## Action item
Work through the data and report how many lines include the string "product", giving the number alone.

|---|

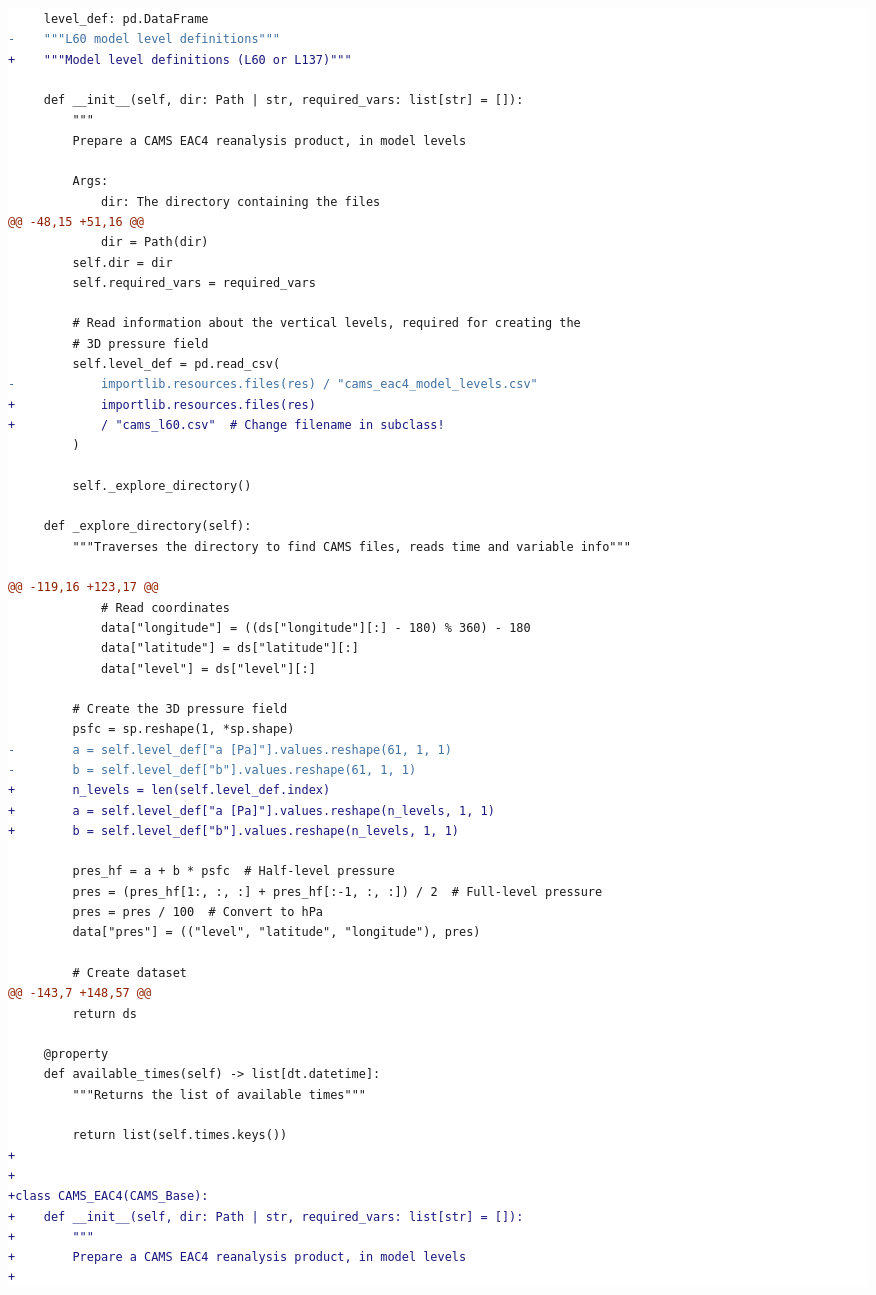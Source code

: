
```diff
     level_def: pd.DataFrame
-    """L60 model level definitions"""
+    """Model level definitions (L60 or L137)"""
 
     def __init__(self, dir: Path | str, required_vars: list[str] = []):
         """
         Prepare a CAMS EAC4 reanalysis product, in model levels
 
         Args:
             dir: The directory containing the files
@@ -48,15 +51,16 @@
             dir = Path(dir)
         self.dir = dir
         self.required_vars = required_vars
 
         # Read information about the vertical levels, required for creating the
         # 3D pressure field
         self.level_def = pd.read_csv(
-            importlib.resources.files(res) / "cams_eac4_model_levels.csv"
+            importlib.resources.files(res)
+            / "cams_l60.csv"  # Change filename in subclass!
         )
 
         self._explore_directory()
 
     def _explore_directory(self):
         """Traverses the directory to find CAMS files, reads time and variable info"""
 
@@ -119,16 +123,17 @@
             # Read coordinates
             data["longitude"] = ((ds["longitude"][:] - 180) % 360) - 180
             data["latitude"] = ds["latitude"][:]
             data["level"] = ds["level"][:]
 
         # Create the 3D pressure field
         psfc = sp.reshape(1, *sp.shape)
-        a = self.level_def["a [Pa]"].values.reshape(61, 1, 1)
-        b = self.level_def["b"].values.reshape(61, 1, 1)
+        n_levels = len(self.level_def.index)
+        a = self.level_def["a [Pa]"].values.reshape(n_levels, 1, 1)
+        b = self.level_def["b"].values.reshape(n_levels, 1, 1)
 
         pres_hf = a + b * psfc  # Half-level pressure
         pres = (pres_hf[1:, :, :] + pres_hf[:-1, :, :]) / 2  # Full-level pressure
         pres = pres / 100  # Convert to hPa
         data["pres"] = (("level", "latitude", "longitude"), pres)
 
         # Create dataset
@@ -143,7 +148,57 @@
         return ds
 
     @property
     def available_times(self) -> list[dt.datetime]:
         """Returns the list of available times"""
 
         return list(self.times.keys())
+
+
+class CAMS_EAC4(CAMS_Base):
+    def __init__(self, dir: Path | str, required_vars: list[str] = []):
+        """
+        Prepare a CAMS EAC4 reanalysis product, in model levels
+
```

|---|

## Finished exercise
2